Chaos in the Energy Sector: Cyberattack Hits 30 Polish Facilities

An orchestrated assault on Poland’s electricity grid in late December specifically targeted numerous distributed energy resource (DER) locations throughout the nation, including combined heat and power (CHP) facilities as well as wind and solar dispatch systems.

Despite successfully infiltrating operational technology (OT) systems and causing irreparable damage to “critical equipment,” the attackers were unable to disrupt the power supply, amounting to 1.2 GW or 5% of Poland’s total energy output.

Publicly available information confirms at least 12 impacted sites, but experts at Dragos, a cybersecurity firm specializing in critical industrial infrastructure (OT) and control systems (ICS), estimate the actual number to be around 30.

Vulnerabilities and Configuration Issues

Experts at Dragos recently disclosed further details about the cyber assault, emphasizing that the absence of power disruptions should not diminish the severity of the incident but instead serve as a stark reminder of the susceptibility of decentralized energy systems.

“An attack on an electrical grid at any time is reckless, but orchestrating it during the harsh winter months could prove fatal for the civilian population reliant on it,” according to the Dragos report.

“It is concerning that those targeting these systems deliberately choose moments that maximize the impact on civilians.”

With moderate confidence, Dragos attributes the attack to a Russian threat group known as Electrum, distinct from but overlapping with Sandworm (APT44).
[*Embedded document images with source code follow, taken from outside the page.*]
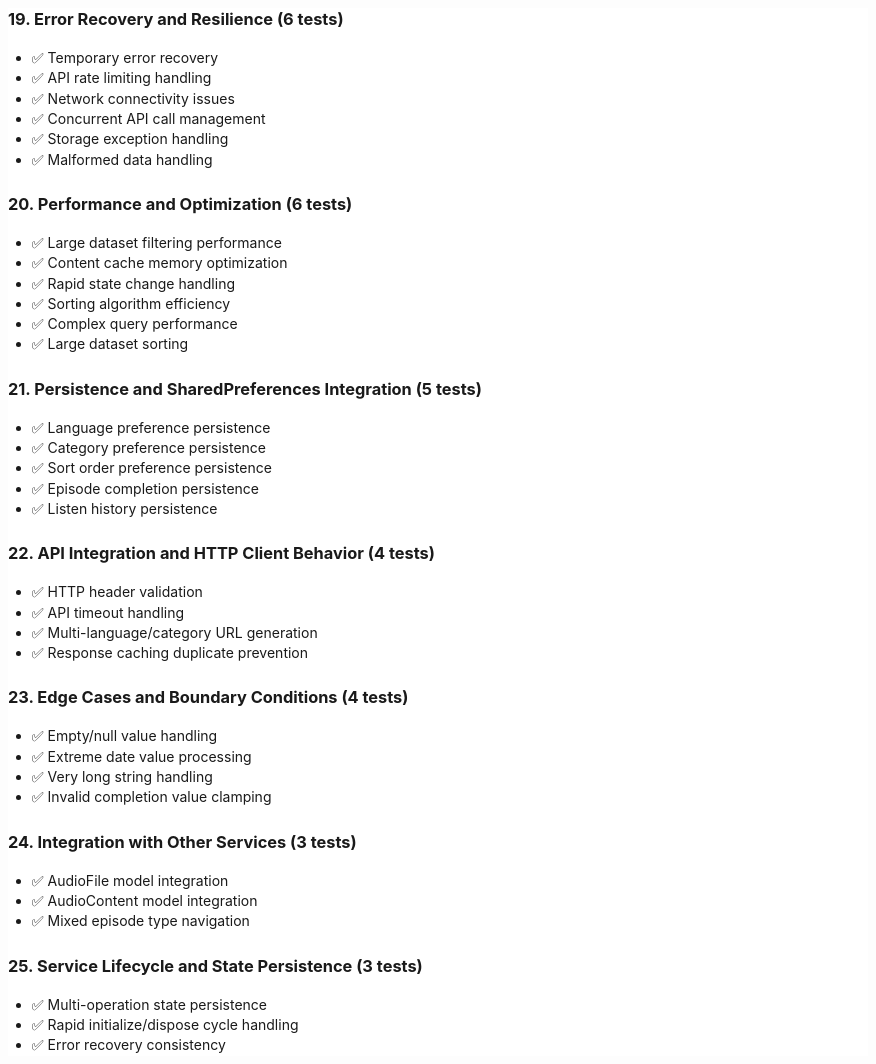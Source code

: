 ### 19. **Error Recovery and Resilience** (6 tests)

- ✅ Temporary error recovery
- ✅ API rate limiting handling
- ✅ Network connectivity issues
- ✅ Concurrent API call management
- ✅ Storage exception handling
- ✅ Malformed data handling

### 20. **Performance and Optimization** (6 tests)

- ✅ Large dataset filtering performance
- ✅ Content cache memory optimization
- ✅ Rapid state change handling
- ✅ Sorting algorithm efficiency
- ✅ Complex query performance
- ✅ Large dataset sorting

### 21. **Persistence and SharedPreferences Integration** (5 tests)

- ✅ Language preference persistence
- ✅ Category preference persistence
- ✅ Sort order preference persistence
- ✅ Episode completion persistence
- ✅ Listen history persistence

### 22. **API Integration and HTTP Client Behavior** (4 tests)

- ✅ HTTP header validation
- ✅ API timeout handling
- ✅ Multi-language/category URL generation
- ✅ Response caching duplicate prevention

### 23. **Edge Cases and Boundary Conditions** (4 tests)

- ✅ Empty/null value handling
- ✅ Extreme date value processing
- ✅ Very long string handling
- ✅ Invalid completion value clamping

### 24. **Integration with Other Services** (3 tests)

- ✅ AudioFile model integration
- ✅ AudioContent model integration
- ✅ Mixed episode type navigation

### 25. **Service Lifecycle and State Persistence** (3 tests)

- ✅ Multi-operation state persistence
- ✅ Rapid initialize/dispose cycle handling
- ✅ Error recovery consistency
ESET recently linked APT44 to unsuccessful destructive attempts on Poland’s power grid using the DynoWiper malware.

Electrum has also been associated with other destructive attacks on Ukrainian networks, employing wipers such as Caddywiper and Industroyer2, indicating an expansion of their operations to additional countries.

Electrum’s targets included vulnerable systems responsible for dispatch and grid communication, remote terminal units (RTUs), network edge devices, monitoring and control systems, as well as Windows-based machines at DER sites.

Sophisticated Attackers

Following an incident response at one of the affected facilities, Dragos observed that the attackers possessed extensive knowledge of the deployment and operation of these devices, consistently compromising similar RTU and edge-device configurations across multiple sites.
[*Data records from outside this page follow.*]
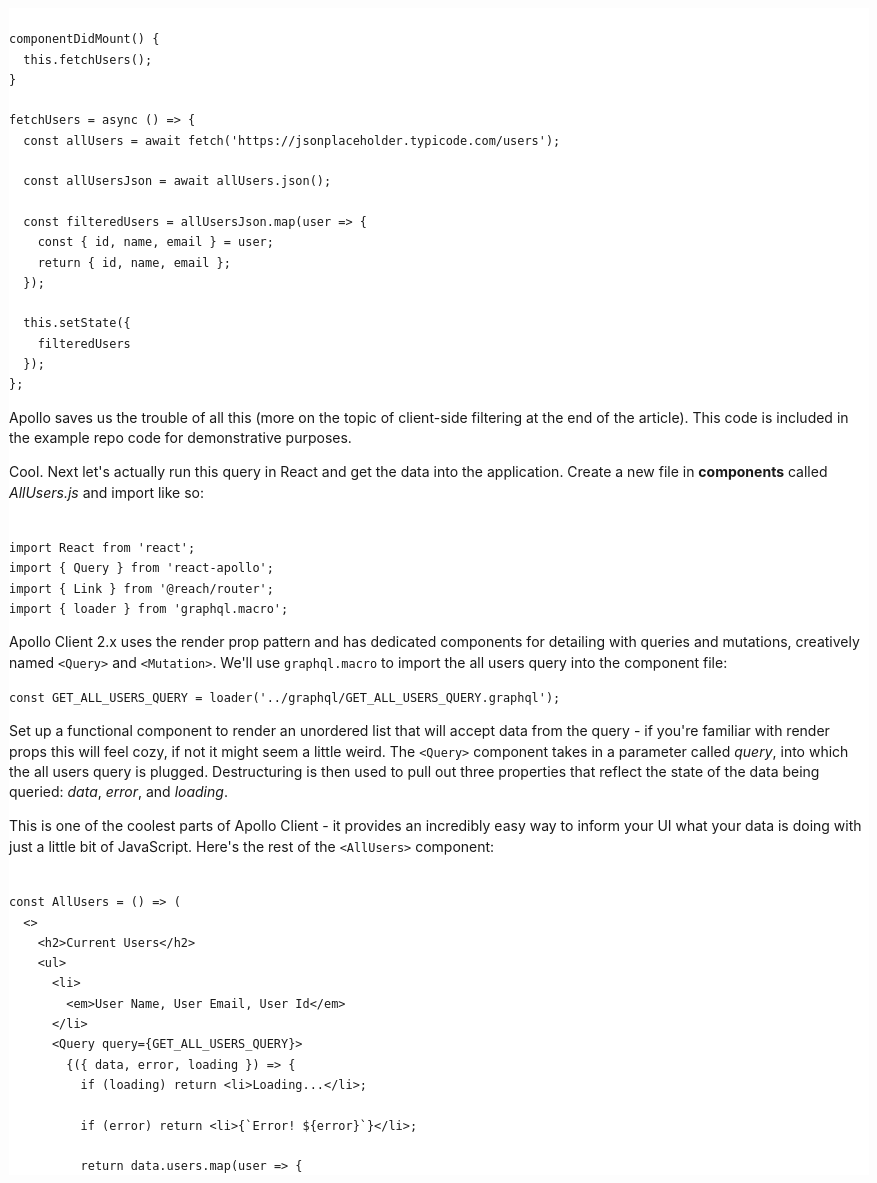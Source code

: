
 ```

componentDidMount() {
  this.fetchUsers();
}

fetchUsers = async () => {
  const allUsers = await fetch('https://jsonplaceholder.typicode.com/users');

  const allUsersJson = await allUsers.json();

  const filteredUsers = allUsersJson.map(user => {
    const { id, name, email } = user;
    return { id, name, email };
  });

  this.setState({
    filteredUsers
  });
};
```

Apollo saves us the trouble of all this (more on the topic of client-side filtering at the end of the article). This code is included in the example repo code for demonstrative purposes.

Cool. Next let's actually run this query in React and get the data into the application. Create a new file in **components** called _AllUsers.js_ and import like so:

```

import React from 'react';
import { Query } from 'react-apollo';
import { Link } from '@reach/router';
import { loader } from 'graphql.macro';
```

Apollo Client 2.x uses the render prop pattern and has dedicated components for detailing with queries and mutations, creatively named `<Query>` and `<Mutation>`. We'll use `graphql.macro` to import the all users query into the component file:

`const GET_ALL_USERS_QUERY = loader('../graphql/GET_ALL_USERS_QUERY.graphql');`

Set up a functional component to render an unordered list that will accept data from the query - if you're familiar with render props this will feel cozy, if not it might seem a little weird. The `<Query>` component takes in a parameter called _query_, into which the all users query is plugged. Destructuring is then used to pull out three properties that reflect the state of the data being queried: _data_, _error_, and _loading_.

This is one of the coolest parts of Apollo Client - it provides an incredibly easy way to inform your UI what your data is doing with just a little bit of JavaScript. Here's the rest of the `<AllUsers>` component:

```

const AllUsers = () => (
  <>
    <h2>Current Users</h2>
    <ul>
      <li>
        <em>User Name, User Email, User Id</em>
      </li>
      <Query query={GET_ALL_USERS_QUERY}>
        {({ data, error, loading }) => {
          if (loading) return <li>Loading...</li>;

          if (error) return <li>{`Error! ${error}`}</li>;

          return data.users.map(user => {
```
Electrum successfully disabled communication equipment at various sites, resulting in a loss of remote monitoring and control capabilities, although power generation remained unaffected.
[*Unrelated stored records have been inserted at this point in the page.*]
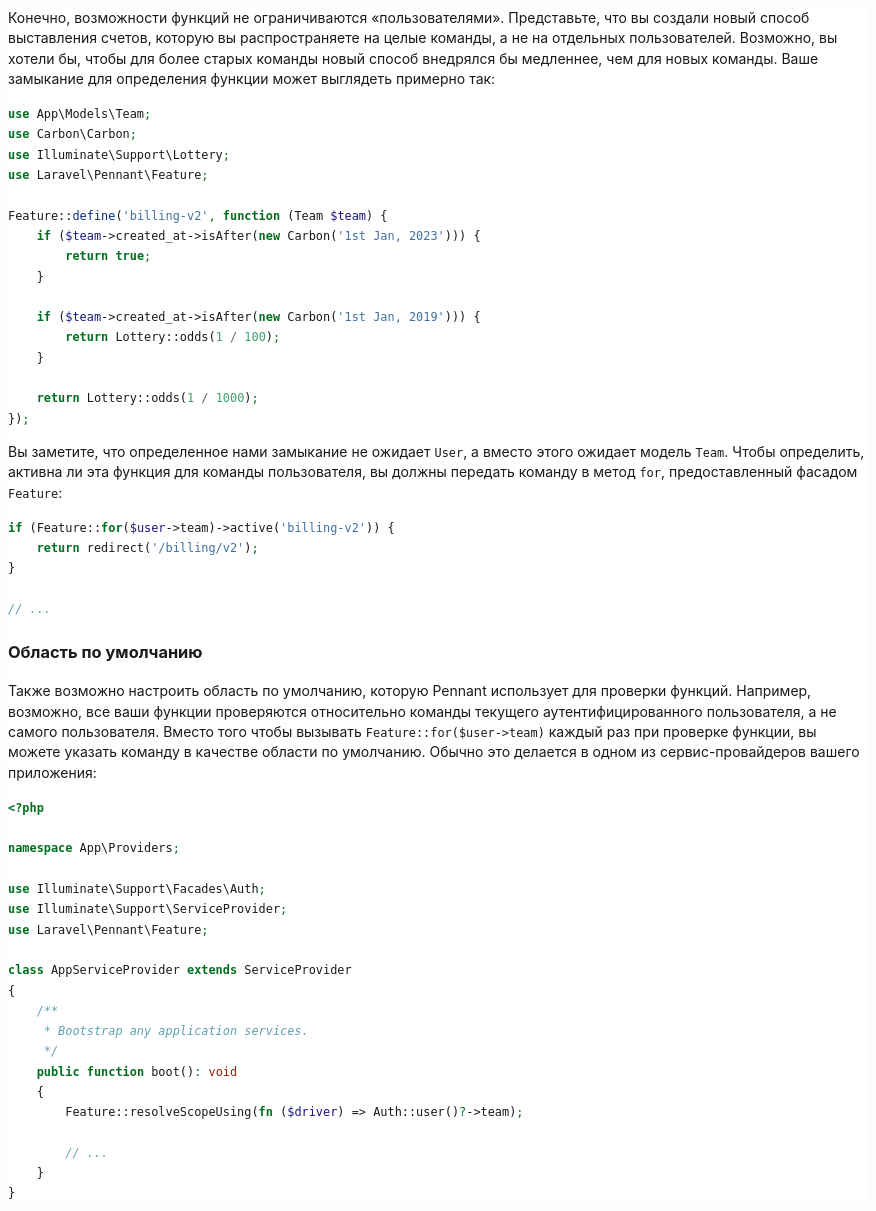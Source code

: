 Конечно, возможности функций не ограничиваются «пользователями». Представьте, что вы создали новый способ выставления счетов, которую вы распространяете на целые команды, а не на отдельных пользователей.  Возможно, вы хотели бы, чтобы для более старых команды новый способ внедрялся бы медленнее, чем для новых команды. Ваше замыкание для определения функции может выглядеть примерно так:

```php
use App\Models\Team;
use Carbon\Carbon;
use Illuminate\Support\Lottery;
use Laravel\Pennant\Feature;

Feature::define('billing-v2', function (Team $team) {
    if ($team->created_at->isAfter(new Carbon('1st Jan, 2023'))) {
        return true;
    }

    if ($team->created_at->isAfter(new Carbon('1st Jan, 2019'))) {
        return Lottery::odds(1 / 100);
    }

    return Lottery::odds(1 / 1000);
});
```

Вы заметите, что определенное нами замыкание не ожидает `User`, а вместо этого ожидает модель `Team`. Чтобы определить, активна ли эта функция для команды пользователя, вы должны передать команду в метод `for`, предоставленный фасадом `Feature`:

```php
if (Feature::for($user->team)->active('billing-v2')) {
    return redirect('/billing/v2');
}

// ...
```

<a name="default-scope"></a>
### Область по умолчанию

Также возможно настроить область по умолчанию, которую Pennant использует для проверки функций. Например, возможно, все ваши функции проверяются относительно команды текущего аутентифицированного пользователя, а не самого пользователя. Вместо того чтобы вызывать `Feature::for($user->team)` каждый раз при проверке функции, вы можете указать команду в качестве области по умолчанию. Обычно это делается в одном из сервис-провайдеров вашего приложения:

```php
<?php

namespace App\Providers;

use Illuminate\Support\Facades\Auth;
use Illuminate\Support\ServiceProvider;
use Laravel\Pennant\Feature;

class AppServiceProvider extends ServiceProvider
{
    /**
     * Bootstrap any application services.
     */
    public function boot(): void
    {
        Feature::resolveScopeUsing(fn ($driver) => Auth::user()?->team);

        // ...
    }
}
```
Several OT/ICS devices were disabled, with their configurations irreparably corrupted, while Windows systems at the sites were wiped clean.

Even if the attacks had disrupted the power supply, the narrow targeting scope would not have been sufficient to trigger a nationwide blackout in Poland.

However, such actions could have led to significant destabilization of the system frequency, potentially causing cascading failures similar to the 2025 Iberian grid collapse, as noted by the researchers.